System and Method for Concurrent Indexing and Searching of Data in Working Memory
20170337003 · 2017-11-23
Inventors
Cpc classification
International classification
Abstract
Systems and methods are described herein for concurrently storing and searching an index in the working memory of a computing system. The present approach has multiple levels of storage block pools, each level made up of one or more storage block subdivided into slices, the slices being larger in size at higher pool levels, where additional storage pool blocks are allocated at a given level when there are no more slices available at that level. Further, the index is encoded as straight integer values, rather than using delta encoding or variable integer compression. The stored values can therefore be directly searchable without first having to flush the index from working memory into long term storage.
Claims
1. A method for storing an index in working memory of a computing system that can concurrently be searched, the method comprising: allocating, by the computing system, a set of storage blocks in the working memory of the computing system, the allocated storage blocks defined as being in a hierarchy with each storage block subdivided into storage slices of an increasing size at each higher level in the defined storage block hierarchy; receiving, by the computing system, a request to store in the index a postings list comprising a set of integer index values; requesting, by the computing system, a storage slice at a lowest level in the defined storage block hierarchy not already containing any integer index values; storing, by the computing system, the set of integer index values in the requested storage slice at the lowest level in the defined storage block hierarchy; storing, by the computing system, under an index value equal to a term identifier for the postings list, an offset value of the requested storage slice; and, if there are additional integer index values, from the set of integer index values, that did not fit in the requested storage slice at the lowest level in the defined storage block hierarchy, then: requesting, by the computing system, a storage slice at a next higher level in the defined storage block hierarchy not already containing any integer index values; storing, by the computer system, in the requested storage slice at the lowest level in the defined storage block hierarchy, a pointer from the requested storage slice at the lowest level in the defined storage block hierarchy to the requested storage slice at the next higher level in the defined storage block hierarchy; and, storing, by the computing system, the additional integer index values in the requested slice at the next higher level in the defined storage block hierarchy.
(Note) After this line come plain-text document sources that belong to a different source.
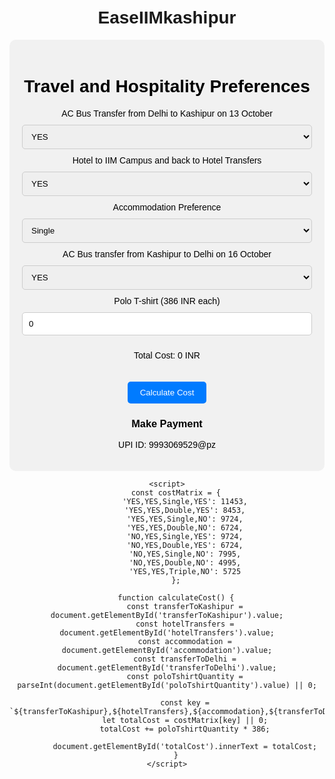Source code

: # EaseIIMkashipur
<html lang="en">
<head>
    <meta charset="UTF-8">
    <meta name="viewport" content="width=device-width, initial-scale=1.0">
    <title>Travel and Hospitality Preferences</title>
    <style>
        body {
            background-image: url('https://raw.githubusercontent.com/username/repository/main/images/iim_campus.jpg'); /* Replace with your image URL */
            background-size: cover;
            background-position: center;
            font-family: Arial, sans-serif;
            text-align: center;
            padding: 20px;
        }
        .container {
            background-color: rgba(240, 240, 240, 0.9); /* Light grey background color with opacity */
            padding: 20px;
            border-radius: 10px;
            max-width: 600px;
            margin: 0 auto;
            color: #000; /* Black text color */
        }
        input, select {
            margin: 10px 0;
            padding: 10px;
            border-radius: 5px;
            border: 1px solid #ccc;
            width: 100%;
            box-sizing: border-box;
        }
        button {
            margin-top: 20px;
            padding: 10px 20px;
            border: none;
            border-radius: 5px;
            background-color: #007bff;
            color: #fff;
            cursor: pointer;
        }
        button:hover {
            background-color: #0056b3;
        }
        .upi-id {
            margin-top: 20px;
            text-align: center;
        }
    </style>
</head>
<body>
    <div class="container">
        <h1>Travel and Hospitality Preferences</h1>
        <form id="preferencesForm">
            <div>
                <label>AC Bus Transfer from Delhi to Kashipur on 13 October</label>
                <select id="transferToKashipur">
                    <option value="YES">YES</option>
                    <option value="NO">NO</option>
                </select>
            </div>
            <div>
                <label>Hotel to IIM Campus and back to Hotel Transfers</label>
                <select id="hotelTransfers">
                    <option value="YES">YES</option>
                    <option value="NO">NO</option>
                </select>
            </div>
            <div>
                <label>Accommodation Preference</label>
                <select id="accommodation">
                    <option value="Single">Single</option>
                    <option value="Double">Double</option>
                    <option value="Triple">Triple</option>
                </select>
            </div>
            <div>
                <label>AC Bus transfer from Kashipur to Delhi on 16 October</label>
                <select id="transferToDelhi">
                    <option value="YES">YES</option>
                    <option value="NO">NO</option>
                </select>
            </div>
            <div>
                <label>Polo T-shirt (386 INR each)</label>
                <input type="number" id="poloTshirtQuantity" value="0" min="0">
            </div>
            <p>Total Cost: <span id="totalCost">0</span> INR</p>
            <button type="button" onclick="calculateCost()">Calculate Cost</button>
        </form>
        <div class="upi-id">
            <h3>Make Payment</h3>
            <p>UPI ID: 9993069529@pz</p>
        </div>
    </div>

    <script>
        const costMatrix = {
            'YES,YES,Single,YES': 11453,
            'YES,YES,Double,YES': 8453,
            'YES,YES,Single,NO': 9724,
            'YES,YES,Double,NO': 6724,
            'NO,YES,Single,YES': 9724,
            'NO,YES,Double,YES': 6724,
            'NO,YES,Single,NO': 7995,
            'NO,YES,Double,NO': 4995,
            'YES,YES,Triple,NO': 5725
        };

        function calculateCost() {
            const transferToKashipur = document.getElementById('transferToKashipur').value;
            const hotelTransfers = document.getElementById('hotelTransfers').value;
            const accommodation = document.getElementById('accommodation').value;
            const transferToDelhi = document.getElementById('transferToDelhi').value;
            const poloTshirtQuantity = parseInt(document.getElementById('poloTshirtQuantity').value) || 0;

            const key = `${transferToKashipur},${hotelTransfers},${accommodation},${transferToDelhi}`;
            let totalCost = costMatrix[key] || 0;
            totalCost += poloTshirtQuantity * 386;

            document.getElementById('totalCost').innerText = totalCost;
        }
    </script>
</body>
</html>


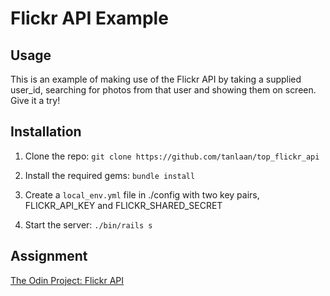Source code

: # Flickr API Example

## Usage

This is an example of making use of the Flickr API by taking a supplied user_id, searching for photos from that user and showing them on screen. Give it a try!

## Installation
1. Clone the repo: `git clone https://github.com/tanlaan/top_flickr_api`

2. Install the required gems: `bundle install`

3. Create a `local_env.yml` file in ./config with two key pairs, FLICKR_API_KEY and FLICKR_SHARED_SECRET
4. Start the server: `./bin/rails s`

## Assignment
[The Odin Project: Flickr API](https://www.theodinproject.com/lessons/ruby-on-rails-flickr-api)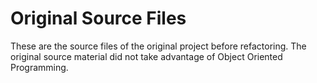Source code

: # Original Source Files

These are the source files of the original project before refactoring. The original source material did not take advantage of Object Oriented Programming.

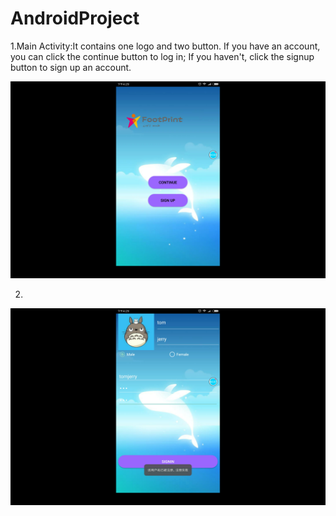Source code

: # AndroidProject

1.Main Activity:It contains one logo and two button. If you have an account, you can click the continue button to log in; If you haven't, click the signup button to sign up an account.

![Image text]( https://raw.githubusercontent.com/starstar1995/AndroidProject/master/imgfolder/1.png )

2.

![Image text]( https://raw.githubusercontent.com/starstar1995/AndroidProject/master/imgfolder/2.png )
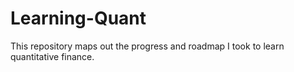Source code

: # Learning-Quant
This repository maps out the progress and roadmap I took to learn quantitative finance.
2. The method of claim 1 wherein: if the request, by the computing system, for the storage slice at the lowest level in the defined storage block hierarchy not already containing any integer index values failed because there were no more storage slices at the lowest level in the defined storage block hierarchy not already containing any integer values, then further comprising: allocating, by the computing system, an additional storage block in the working memory of the computing system, the allocated additional storage block defined as being at the lowest level in the defined storage block hierarchy; requesting, by the computing system, a storage slice in the allocated additional storage block defined as being at a lowest level in the defined storage block hierarchy; and wherein storing the set of integer index values in the requested storage slice at the lowest level in the defined storage block hierarchy instead stores the set of integer index values in the requested storage slice in the allocated additional storage block defined as being at the lowest level in the defined storage block hierarchy.
3. The method of claim 1, further comprising: reading, by the computing system, at the index value equal to the term identifier, the stored offset value of the requested storage slice; and, reading, by the computing system, at the read offset value, the set of integer index values in the requested storage slice.
4. The method of claim 3 further comprising: receiving, by the computing system, a request to store in the index another postings list comprising another set of integer index values; requesting, by the computing system, another storage slice at the lowest level in the defined storage block hierarchy not already containing any integer index values; and, storing, by the computing system, the another set of integer index values in the requested another storage slice at the lowest level in the defined storage block hierarchy essentially concurrently with the operation of reading the set of integer index values in the requested storage slice is occurring.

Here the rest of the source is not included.